Instructions for the task: What is needed is a single figure: how many lines of the records below contain the word "нажать".

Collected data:
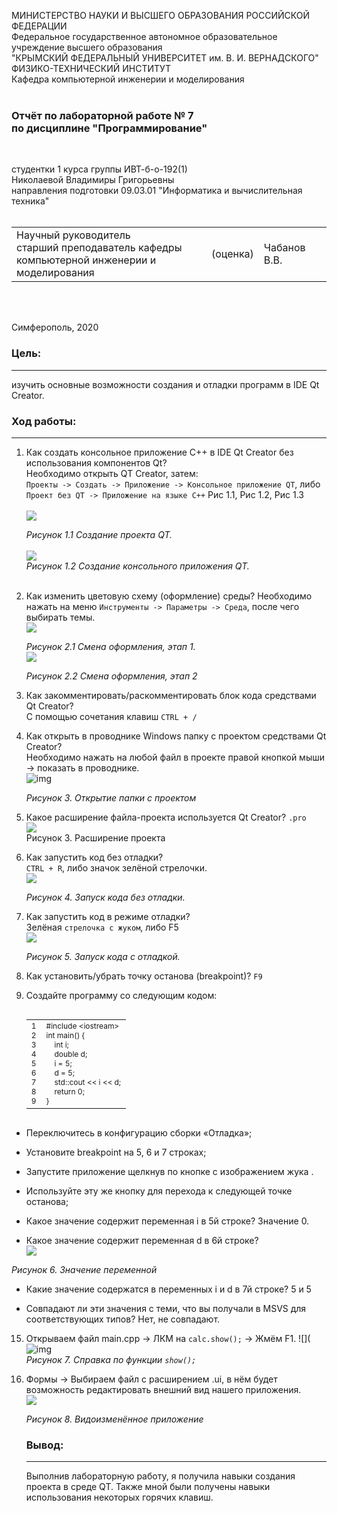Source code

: МИНИСТЕРСТВО НАУКИ  И ВЫСШЕГО ОБРАЗОВАНИЯ РОССИЙСКОЙ ФЕДЕРАЦИИ  
Федеральное государственное автономное образовательное учреждение высшего образования  
"КРЫМСКИЙ ФЕДЕРАЛЬНЫЙ УНИВЕРСИТЕТ им. В. И. ВЕРНАДСКОГО"  
ФИЗИКО-ТЕХНИЧЕСКИЙ ИНСТИТУТ  
Кафедра компьютерной инженерии и моделирования
<br/><br/>

### Отчёт по лабораторной работе № 7<br/> по дисциплине "Программирование"
<br/>

студентки 1 курса группы ИВТ-б-о-192(1)  
Николаевой Владимиры Григорьевны   
направления подготовки 09.03.01 "Информатика и вычислительная техника"   
<br/>

<table>
<tr><td>Научный руководитель<br/> старший преподаватель кафедры<br/> компьютерной инженерии и моделирования</td>
<td>(оценка)</td>
<td>Чабанов В.В.</td>
</tr>
</table>
<br/><br/>

Симферополь, 2020

### Цель: 

------

изучить основные возможности создания и отладки программ в IDE Qt Creator.

### Ход работы:

------



1. Как создать консольное приложение С++ в IDE Qt Creator без использования компонентов Qt?</br>
    Необходимо открыть QT Creator, затем:<br>
    `Проекты -> Создать -> Приложение -> Консольное приложение QT`, либо ` Проект без QT -> Приложение на языке C++`
    Рис 1.1, Рис 1.2, Рис 1.3<br><br>
    ![](https://sun3.43222.userapi.com/OI_kdab3Cid6d6SuDjc5B1D3WzAXj8hzd7kUYQ/lw_ps9vPcv8.jpg)<br>
   
   *Рисунок 1.1 Создание проекта QT.*<br><br>
    ![](https://sun1.43222.userapi.com/XWjWswSotCxmAf852MBVeZ3nS-Eb2O_ABzp9Cw/AXgGxi_azVM.jpg)
    <br> *Рисунок 1.2 Создание консольного приложения QT.*<br><br>
   
2. Как изменить цветовую схему (оформление) среды?
    Необходимо нажать на меню `Инструменты -> Параметры -> Среда`, после чего выбирать темы.<br>
    ![](https://sun1.43222.userapi.com/LBVgzP6bdDym-dP7kJeRRPXe2vtQYB-OdM-8aA/HRLkbC9XFPc.jpg)
    <br>

    *Рисунок 2.1 Смена оформления, этап 1.*<br>
    ![](https://sun2.43222.userapi.com/KL8SRZN9SZERGqDxq8_KY5iASrPZDXatUQg5Xg/ZDaN8VqVkd4.jpg)
    <br>

    *Рисунок 2.2 Смена оформления, этап 2*<br>

3. Как закомментировать/раскомментировать блок кода средствами Qt Creator?<br>
    С помощью сочетания клавиш `CTRL + /`

4. Как открыть в проводнике Windows папку с проектом средствами Qt Creator?<br>
    Необходимо нажать на любой файл в проекте правой кнопкой мыши -> показать в проводнике.<br>
    ![img](https://sun2.43222.userapi.com/UJOf5OC678QX_KKgPUtZ8l_Gmip2ThzkkjsECA/sKUQXz6GgVA.jpg)
    <br>

    *Рисунок 3. Открытие папки с проектом*<br>

5. Какое расширение файла-проекта используется Qt Creator?
    `.pro`<br>
    ![](https://sun9-38.userapi.com/c857128/v857128488/e8b2e/YqCqBWkRcPY.jpg)<br>Рисунок 3. Расширение проекта

6. Как запустить код без отладки?<br>
     `CTRL + R`, либо значок зелёной стрелочки.<br>
       ![](https://sun1.43222.userapi.com/4quegVLFgwb0lbTlhJeFvk922582JEN8MXMM4w/i_dl67K470I.jpg)
       <br>

     *Рисунок 4. Запуск кода без отладки.*<br>

7. Как запустить код в режиме отладки?<br>
    Зелёная `стрелочка с жуком`, либо F5<br>
    ![](https://sun9-2.userapi.com/al_dCFHEPUvnuJJnopLgC9p0t_HBYsD-MerUAQ/T3X8L0VQebc.jpg)
    <br>

    *Рисунок 5. Запуск кода с отладкой.*<br>

8. Как установить/убрать точку останова (breakpoint)?
    `F9`

9. Создайте программу со следующим кодом:
   </textarea></div>
    <div class="crayon-main" style="position: relative; z-index: 1; overflow: hidden;">
      <table class="crayon-table" style="">
        <tbody><tr class="crayon-row">
      <td class="crayon-nums " data-settings="show">
        <div class="crayon-nums-content" style="font-size: 12px !important; line-height: 15px !important;"><div class="crayon-num" data-line="crayon-5e4d633787600825781143-1">1</div><div class="crayon-num crayon-striped-num" data-line="crayon-5e4d633787600825781143-2">2</div><div class="crayon-num" data-line="crayon-5e4d633787600825781143-3">3</div><div class="crayon-num crayon-striped-num" data-line="crayon-5e4d633787600825781143-4">4</div><div class="crayon-num" data-line="crayon-5e4d633787600825781143-5">5</div><div class="crayon-num crayon-striped-num" data-line="crayon-5e4d633787600825781143-6">6</div><div class="crayon-num" data-line="crayon-5e4d633787600825781143-7">7</div><div class="crayon-num crayon-striped-num" data-line="crayon-5e4d633787600825781143-8">8</div><div class="crayon-num" data-line="crayon-5e4d633787600825781143-9">9</div></div>
      </td>
          <td class="crayon-code"><div class="crayon-pre" style="font-size: 12px !important; line-height: 15px !important; -moz-tab-size:4; -o-tab-size:4; -webkit-tab-size:4; tab-size:4;"><div class="crayon-line" id="crayon-5e4d633787600825781143-1"><span class="crayon-p">#include &lt;iostream&gt;</span></div><div class="crayon-line crayon-striped-line" id="crayon-5e4d633787600825781143-2"><span class="crayon-t">int</span><span class="crayon-h"> </span><span class="crayon-e">main</span><span class="crayon-sy">(</span><span class="crayon-sy">)</span><span class="crayon-h"> </span><span class="crayon-sy">{</span></div><div class="crayon-line" id="crayon-5e4d633787600825781143-3"><span class="crayon-h">&nbsp;&nbsp;&nbsp;&nbsp;</span><span class="crayon-t">int</span><span class="crayon-h"> </span><span class="crayon-v">i</span><span class="crayon-sy">;</span></div><div class="crayon-line crayon-striped-line" id="crayon-5e4d633787600825781143-4"><span class="crayon-h">&nbsp;&nbsp;&nbsp;&nbsp;</span><span class="crayon-t">double</span><span class="crayon-h"> </span><span class="crayon-v">d</span><span class="crayon-sy">;</span></div><div class="crayon-line" id="crayon-5e4d633787600825781143-5"><span class="crayon-h">&nbsp;&nbsp;&nbsp;&nbsp;</span><span class="crayon-v">i</span><span class="crayon-h"> </span><span class="crayon-o">=</span><span class="crayon-h"> </span><span class="crayon-cn">5</span><span class="crayon-sy">;</span></div><div class="crayon-line crayon-striped-line" id="crayon-5e4d633787600825781143-6"><span class="crayon-h">&nbsp;&nbsp;&nbsp;&nbsp;</span><span class="crayon-v">d</span><span class="crayon-h"> </span><span class="crayon-o">=</span><span class="crayon-h"> </span><span class="crayon-cn">5</span><span class="crayon-sy">;</span></div><div class="crayon-line" id="crayon-5e4d633787600825781143-7"><span class="crayon-h">&nbsp;&nbsp;&nbsp;&nbsp;</span><span class="crayon-v">std</span><span class="crayon-o">::</span><span class="crayon-r">cout</span><span class="crayon-h"> </span><span class="crayon-o">&lt;&lt;</span><span class="crayon-h"> </span><span class="crayon-v">i</span><span class="crayon-h"> </span><span class="crayon-o">&lt;&lt;</span><span class="crayon-h"> </span><span class="crayon-v">d</span><span class="crayon-sy">;</span></div><div class="crayon-line crayon-striped-line" id="crayon-5e4d633787600825781143-8"><span class="crayon-h">&nbsp;&nbsp;&nbsp;&nbsp;</span><span class="crayon-st">return</span><span class="crayon-h"> </span><span class="crayon-cn">0</span><span class="crayon-sy">;</span></div><div class="crayon-line" id="crayon-5e4d633787600825781143-9"><span class="crayon-sy">}</span></div></div></td>
        </tr>
      </tbody></table>
    </div>
   </div>

* Переключитесь в конфигурацию сборки «Отладка»;

* Установите breakpoint на 5, 6 и 7 строках;

* Запустите приложение щелкнув по кнопке с изображением жука .

* Используйте эту же кнопку для перехода к следующей точке останова;

* Какое значение содержит переменная i в 5й строке?
  Значение 0.
  
* Какое значение содержит переменная d в 6й строке?<br>
 ![](https://sun1.43222.userapi.com/W_gIbo297ig3uZMJsiqCoAS-2P4p0vunU-fjDg/8GGnrYVKEto.jpg)<br>

 *Рисунок 6. Значение переменной*

* Какие значение содержатся в переменных i и  d в 7й строке?
  5 и 5

* Совпадают ли эти значения с теми, что вы получали в MSVS для соответствующих типов? Нет, не совпадают.

15. Открываем файл main.cpp -> ЛКМ на `calc.show();` -> Жмём F1.
    ![](![img](https://sun3.43222.userapi.com/RqGfx_SQhgMLizUG94DlsENjW0p6yvg3ZLgoIQ/3ckPcZd9Chw.jpg)<br> *Рисунок 7. Справка по функции `show();`*

16. Формы -> Выбираем файл с расширением .ui, в нём будет возможность редактировать внешний вид нашего приложения.<br>
    ![](https://sun9-14.userapi.com/5AVeZmE85o5MTX5zQhB--Dk3ufzFc19L8Dgf4g/FcBX7MnlLFo.jpg)<br>

    *Рисунок 8. Видоизменённое приложение*<br>

    

    ### Вывод: 

    ------
    
    Выполнив лабораторную работу, я получила навыки создания проекта в среде QT. Также мной были получены навыки использования некоторых горячих клавиш.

Answer for this exercise: 2